Cumhurbaşkanı ve AK Parti Genel Başkanı Erdoğan, partisinin Manisa 8. Olağan İl Kongresi'nde konuştu: (2)
Cumhurbaşkanı ve AK Parti Genel Başkanı Recep Tayyip Erdoğan, "CHP'nin normalleşmesine ne yazık ki fırsat vermediler.
Cumhurbaşkanı ve AK Parti Genel Başkanı Recep Tayyip Erdoğan, "CHP'nin normalleşmesine ne yazık ki fırsat vermediler. Daha sonra eskisinden daha büyük bir savrulma yaşadılar." dedi.
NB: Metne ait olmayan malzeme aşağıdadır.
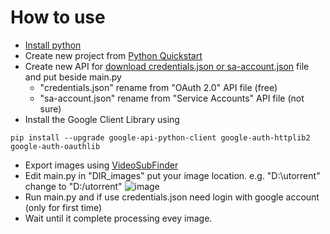 # How to use
* [Install python](https://www.python.org/)
* Create new project from [Python Quickstart](https://developers.google.com/drive/api/v3/quickstart/python)
* Create new API for [download credentials.json or sa-account.json](https://console.cloud.google.com/apis/credentials) file and put beside main.py 
  - "credentials.json" rename from "OAuth 2.0" API file (free)
  - "sa-account.json" rename from "Service Accounts" API file (not sure)
* Install the Google Client Library using
```
pip install --upgrade google-api-python-client google-auth-httplib2 google-auth-oauthlib
```
* Export images using [VideoSubFinder](https://sourceforge.net/projects/videosubfinder/)
* Edit main.py in "DIR_images" put your image location. e.g. "D:\utorrent" change to "D:/utorrent"
![image](https://user-images.githubusercontent.com/22098092/170997358-0e018d48-9f84-4ac8-9dbf-914ab464c4f7.png)
* Run main.py and if use credentials.json need login with google account (only for first time)
* Wait until it complete processing evey image.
Erdoğan, Muradiye Spor Salonu'nda düzenlenen AK Parti Manisa 8. Olağan İl Kongresi'ne katıldı.
CHP'lilerin eski genel başkanlarını bir ara yere göğe sığdıramadıklarını söyleyen Erdoğan, "'Gandi Kemal', 'Gençlerin demokrat amcası' diyerek pohpohluyorlar, sürekli övgü yağmuruna tutuyorlardı. Ama ne olduysa Türkiye'yi kurtaracak adam dedikleri Bay Kemal'i bir günde istenmeyen adam ilan ettiler. 14-28 Mayıs seçimlerindeki hezimetin bütün faturasını Bay Kemal'e çıkartıp, şaibeli bir kurultayla CHP genel merkezinden kendisini tehcir ettiler. Birkaç ay öncesine kadar 85 milyonu yönetmeye layık gördükleri şahsı CHP'nin başına layık görmediler. Şimdi ne kapısını çalan var ne fikirlerini merak eden var." diye konuştu.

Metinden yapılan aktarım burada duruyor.